THE DATA:
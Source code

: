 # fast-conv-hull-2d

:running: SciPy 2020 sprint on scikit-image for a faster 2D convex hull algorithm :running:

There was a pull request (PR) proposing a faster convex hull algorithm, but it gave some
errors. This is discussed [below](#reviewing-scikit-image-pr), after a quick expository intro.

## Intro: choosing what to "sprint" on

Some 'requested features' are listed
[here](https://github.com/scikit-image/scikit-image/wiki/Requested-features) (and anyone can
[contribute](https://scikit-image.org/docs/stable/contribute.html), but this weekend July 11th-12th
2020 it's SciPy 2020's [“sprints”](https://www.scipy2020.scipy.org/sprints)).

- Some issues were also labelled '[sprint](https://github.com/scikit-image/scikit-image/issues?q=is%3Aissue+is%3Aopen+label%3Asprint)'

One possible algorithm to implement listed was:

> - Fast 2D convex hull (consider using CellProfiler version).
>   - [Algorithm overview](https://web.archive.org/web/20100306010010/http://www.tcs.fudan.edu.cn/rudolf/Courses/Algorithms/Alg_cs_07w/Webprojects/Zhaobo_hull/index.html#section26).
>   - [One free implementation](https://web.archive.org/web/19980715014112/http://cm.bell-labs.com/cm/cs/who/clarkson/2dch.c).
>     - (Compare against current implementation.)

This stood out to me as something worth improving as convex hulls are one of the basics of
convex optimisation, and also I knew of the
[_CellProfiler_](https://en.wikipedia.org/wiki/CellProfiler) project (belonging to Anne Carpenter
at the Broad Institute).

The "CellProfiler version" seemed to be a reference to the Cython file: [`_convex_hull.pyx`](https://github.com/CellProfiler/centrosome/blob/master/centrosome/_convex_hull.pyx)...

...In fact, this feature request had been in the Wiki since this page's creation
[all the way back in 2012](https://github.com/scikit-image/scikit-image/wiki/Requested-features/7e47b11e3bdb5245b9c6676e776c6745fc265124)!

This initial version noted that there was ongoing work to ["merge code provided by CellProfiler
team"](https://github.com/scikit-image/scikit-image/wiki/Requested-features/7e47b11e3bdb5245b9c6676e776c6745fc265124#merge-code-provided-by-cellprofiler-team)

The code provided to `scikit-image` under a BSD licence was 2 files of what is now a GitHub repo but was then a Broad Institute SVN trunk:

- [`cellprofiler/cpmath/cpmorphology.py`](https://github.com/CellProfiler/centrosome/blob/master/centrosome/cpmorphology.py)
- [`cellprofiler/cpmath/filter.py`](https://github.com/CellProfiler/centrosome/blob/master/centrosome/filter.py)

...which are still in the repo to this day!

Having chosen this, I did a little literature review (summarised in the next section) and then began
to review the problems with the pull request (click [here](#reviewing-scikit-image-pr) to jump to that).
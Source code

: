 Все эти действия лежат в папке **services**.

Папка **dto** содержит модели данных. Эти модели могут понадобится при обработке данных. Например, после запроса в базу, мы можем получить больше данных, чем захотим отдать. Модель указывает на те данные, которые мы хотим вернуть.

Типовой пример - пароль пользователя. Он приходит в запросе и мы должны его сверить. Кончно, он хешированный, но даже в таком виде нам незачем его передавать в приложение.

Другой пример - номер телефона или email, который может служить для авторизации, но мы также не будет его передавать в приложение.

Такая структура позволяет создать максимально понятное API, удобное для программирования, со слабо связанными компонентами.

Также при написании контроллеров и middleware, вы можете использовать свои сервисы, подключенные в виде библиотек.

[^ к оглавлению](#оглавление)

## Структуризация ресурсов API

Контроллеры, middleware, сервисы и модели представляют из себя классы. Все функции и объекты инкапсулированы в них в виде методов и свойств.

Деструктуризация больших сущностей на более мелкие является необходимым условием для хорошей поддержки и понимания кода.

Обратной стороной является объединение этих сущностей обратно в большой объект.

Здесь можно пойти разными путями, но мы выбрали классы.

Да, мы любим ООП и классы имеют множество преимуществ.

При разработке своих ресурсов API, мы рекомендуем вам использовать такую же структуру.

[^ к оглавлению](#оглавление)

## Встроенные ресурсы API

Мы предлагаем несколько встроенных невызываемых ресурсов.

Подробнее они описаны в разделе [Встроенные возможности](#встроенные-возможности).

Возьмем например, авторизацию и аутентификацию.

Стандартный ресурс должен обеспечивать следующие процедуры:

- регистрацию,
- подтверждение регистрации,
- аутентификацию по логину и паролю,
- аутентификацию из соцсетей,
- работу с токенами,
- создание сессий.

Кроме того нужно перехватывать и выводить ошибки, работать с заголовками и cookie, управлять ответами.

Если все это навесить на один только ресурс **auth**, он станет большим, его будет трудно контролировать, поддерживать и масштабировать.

EXERCISE REQUIREMENTS: Which lines above run from the one containing "Обратной стороной является" to the one containing "Подробнее они описаны"? Give them again exactly, both ends included.

WRITTEN SOLUTION:
Обратной стороной является объединение этих сущностей обратно в большой объект.

Здесь можно пойти разными путями, но мы выбрали классы.

Да, мы любим ООП и классы имеют множество преимуществ.

При разработке своих ресурсов API, мы рекомендуем вам использовать такую же структуру.

[^ к оглавлению](#оглавление)

## Встроенные ресурсы API

Мы предлагаем несколько встроенных невызываемых ресурсов.

Подробнее они описаны в разделе [Встроенные возможности](#встроенные-возможности).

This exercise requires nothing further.